[R] Pass Vector from R to C

Barry Rowlingson b.rowlingson at lancaster.ac.uk
Sun Jun 19 02:04:09 CEST 2011


On Sat, Jun 18, 2011 at 7:08 PM, Jaimin Dave <davejaiminm at gmail.com> wrote:
> Hi ,
> I have a function which passes a vector from R to C. However the size of the
> vector is decided inside the c program. But as I have to pass the size while
> calling the function from R lot of my space is getting wasted. Is there any
> other alternative?
>
> I call c function as :
> hi<-.C("main",v1=as.double(vector("double",1000)),v2=as.double(vector("double",1000)),v3=as.double(vector("double",1000)),v4=as.double(vector("double",1000)),"points.csv",as.integer(15000),"quad.csv")
> Here if only 250 space are filled then in remaining 750 space 0.0 is
> returned and I don't want that
> moreover I want that the resultant vector should be returned back to R.
>
> Thanks

 Either

 a) split your C into two parts, one that computes the size and
returns back to R, R then creates a vector of the right size and calls
part 2. I appreciate this might not be efficient if you have to throw
away a bunch of stuff that part 1 has done.
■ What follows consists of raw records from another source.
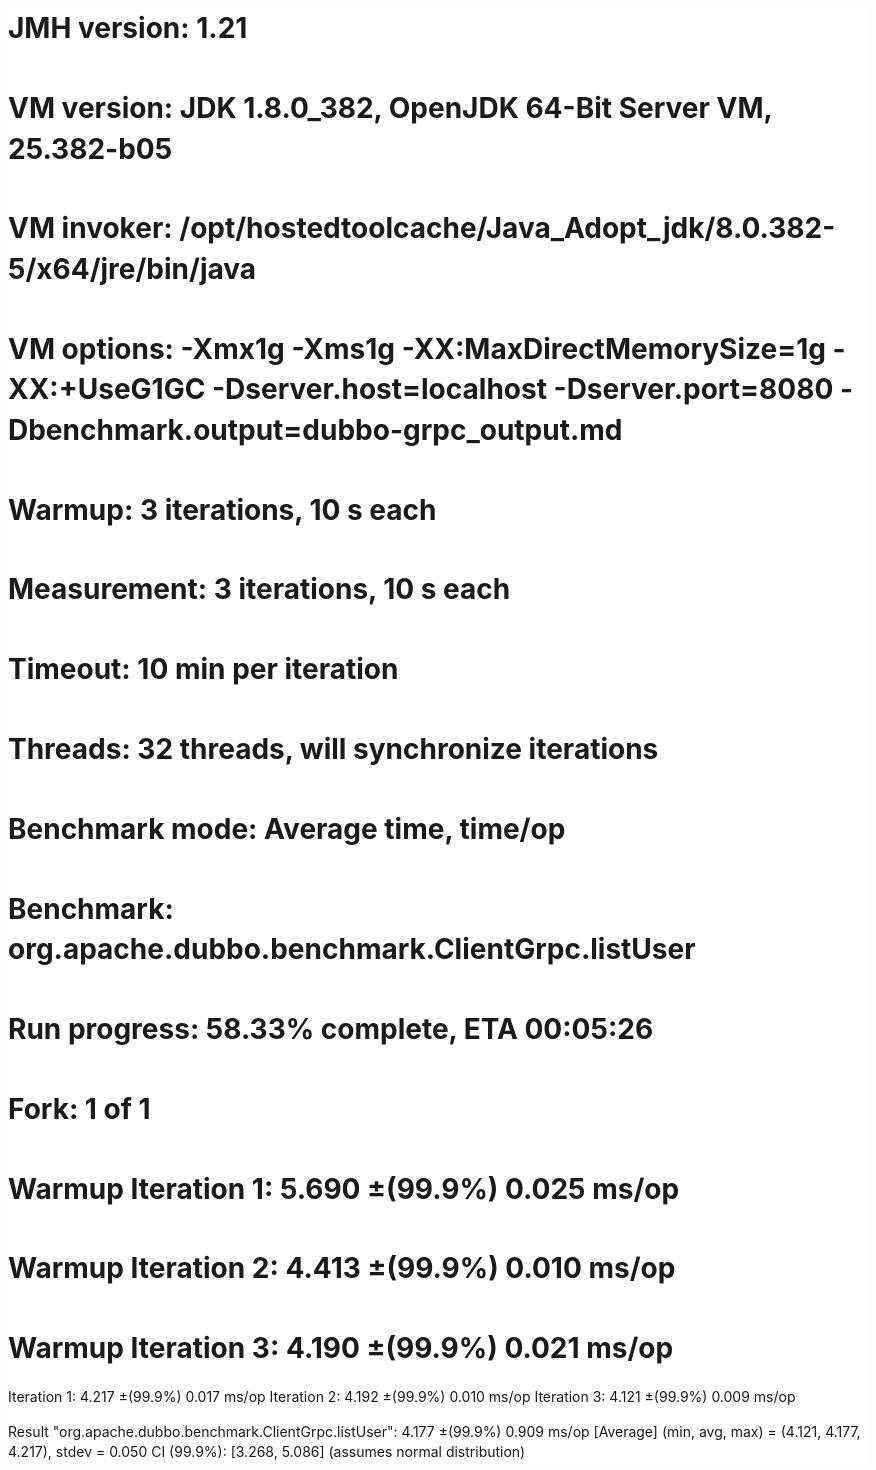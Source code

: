 
# JMH version: 1.21
# VM version: JDK 1.8.0_382, OpenJDK 64-Bit Server VM, 25.382-b05
# VM invoker: /opt/hostedtoolcache/Java_Adopt_jdk/8.0.382-5/x64/jre/bin/java
# VM options: -Xmx1g -Xms1g -XX:MaxDirectMemorySize=1g -XX:+UseG1GC -Dserver.host=localhost -Dserver.port=8080 -Dbenchmark.output=dubbo-grpc_output.md
# Warmup: 3 iterations, 10 s each
# Measurement: 3 iterations, 10 s each
# Timeout: 10 min per iteration
# Threads: 32 threads, will synchronize iterations
# Benchmark mode: Average time, time/op
# Benchmark: org.apache.dubbo.benchmark.ClientGrpc.listUser

# Run progress: 58.33% complete, ETA 00:05:26
# Fork: 1 of 1
# Warmup Iteration   1: 5.690 ±(99.9%) 0.025 ms/op
# Warmup Iteration   2: 4.413 ±(99.9%) 0.010 ms/op
# Warmup Iteration   3: 4.190 ±(99.9%) 0.021 ms/op
Iteration   1: 4.217 ±(99.9%) 0.017 ms/op
Iteration   2: 4.192 ±(99.9%) 0.010 ms/op
Iteration   3: 4.121 ±(99.9%) 0.009 ms/op


Result "org.apache.dubbo.benchmark.ClientGrpc.listUser":
  4.177 ±(99.9%) 0.909 ms/op [Average]
  (min, avg, max) = (4.121, 4.177, 4.217), stdev = 0.050
  CI (99.9%): [3.268, 5.086] (assumes normal distribution)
You could pass it back to
R from part 1 and send it back to part 2.

 b) use the .Call paradigm for calling C, in which case you can create
R vectors of any size as and when you need them, and return them back
to R. Your C code will have to cooperate with the R language way of
doing things, but its all documented in the docs on this. Just be
aware things will probably crash lots until you get it right (but this
happens with .C when you get it wrong anyway)

 c) Pass a large enough vector in, get C to return the size as well as
the answers and truncate the vector down. Only works if you have some
idea of the maximum possible size (or are willing to accept a failure
on overflow) and that size isn't too large. If you are typically
talking length-1000 vectors then that's nothing. I'd not want to pass
a 100,000 length vector if you are often only sticking 10 values in
it. Although that would still be pretty quick..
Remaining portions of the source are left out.